_TASK_
Scan the entries and copy each line where the word "githubusercontent" is present.

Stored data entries
━━━━

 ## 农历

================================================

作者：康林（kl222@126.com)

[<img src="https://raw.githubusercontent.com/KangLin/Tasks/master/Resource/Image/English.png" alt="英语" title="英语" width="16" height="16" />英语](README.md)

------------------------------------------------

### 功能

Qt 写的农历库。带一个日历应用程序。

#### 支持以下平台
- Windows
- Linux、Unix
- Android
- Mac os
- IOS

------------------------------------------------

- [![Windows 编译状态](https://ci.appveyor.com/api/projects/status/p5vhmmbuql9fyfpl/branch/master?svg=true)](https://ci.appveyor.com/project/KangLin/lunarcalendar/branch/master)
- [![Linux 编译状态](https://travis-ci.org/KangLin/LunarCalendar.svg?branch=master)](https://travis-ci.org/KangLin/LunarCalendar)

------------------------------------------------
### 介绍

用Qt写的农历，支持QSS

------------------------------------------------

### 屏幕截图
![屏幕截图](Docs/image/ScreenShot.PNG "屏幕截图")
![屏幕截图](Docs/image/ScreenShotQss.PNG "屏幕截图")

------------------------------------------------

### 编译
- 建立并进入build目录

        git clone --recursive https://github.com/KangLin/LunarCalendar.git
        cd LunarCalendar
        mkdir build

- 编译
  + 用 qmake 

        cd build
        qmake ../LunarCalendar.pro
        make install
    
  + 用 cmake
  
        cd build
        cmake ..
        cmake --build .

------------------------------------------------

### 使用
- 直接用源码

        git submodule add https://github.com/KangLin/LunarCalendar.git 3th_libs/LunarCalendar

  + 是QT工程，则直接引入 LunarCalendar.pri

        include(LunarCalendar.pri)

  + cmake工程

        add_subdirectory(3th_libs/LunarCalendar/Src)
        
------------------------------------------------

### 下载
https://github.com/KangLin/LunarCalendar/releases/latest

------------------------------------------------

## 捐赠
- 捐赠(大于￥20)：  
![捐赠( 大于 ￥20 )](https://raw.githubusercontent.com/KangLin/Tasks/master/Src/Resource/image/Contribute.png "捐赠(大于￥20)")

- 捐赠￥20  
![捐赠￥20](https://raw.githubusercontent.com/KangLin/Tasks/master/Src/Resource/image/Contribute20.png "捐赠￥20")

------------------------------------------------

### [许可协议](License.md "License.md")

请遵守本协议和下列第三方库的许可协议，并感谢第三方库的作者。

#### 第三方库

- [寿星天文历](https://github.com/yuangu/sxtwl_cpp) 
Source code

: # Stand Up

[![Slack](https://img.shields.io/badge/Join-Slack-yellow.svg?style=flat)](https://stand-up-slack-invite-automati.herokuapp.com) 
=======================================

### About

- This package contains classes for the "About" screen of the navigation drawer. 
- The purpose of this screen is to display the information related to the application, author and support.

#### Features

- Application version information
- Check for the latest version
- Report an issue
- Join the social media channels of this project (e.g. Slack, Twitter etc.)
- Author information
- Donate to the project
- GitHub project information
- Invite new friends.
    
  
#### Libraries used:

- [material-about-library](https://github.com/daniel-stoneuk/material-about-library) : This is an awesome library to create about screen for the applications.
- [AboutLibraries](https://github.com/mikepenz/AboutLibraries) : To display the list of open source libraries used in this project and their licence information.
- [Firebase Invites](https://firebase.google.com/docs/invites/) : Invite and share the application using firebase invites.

━━━━

_RESULT BELOW_
[<img src="https://raw.githubusercontent.com/KangLin/Tasks/master/Resource/Image/English.png" alt="英语" title="英语" width="16" height="16" />英语](README.md)
![捐赠( 大于 ￥20 )](https://raw.githubusercontent.com/KangLin/Tasks/master/Src/Resource/image/Contribute.png "捐赠(大于￥20)")
![捐赠￥20](https://raw.githubusercontent.com/KangLin/Tasks/master/Src/Resource/image/Contribute20.png "捐赠￥20")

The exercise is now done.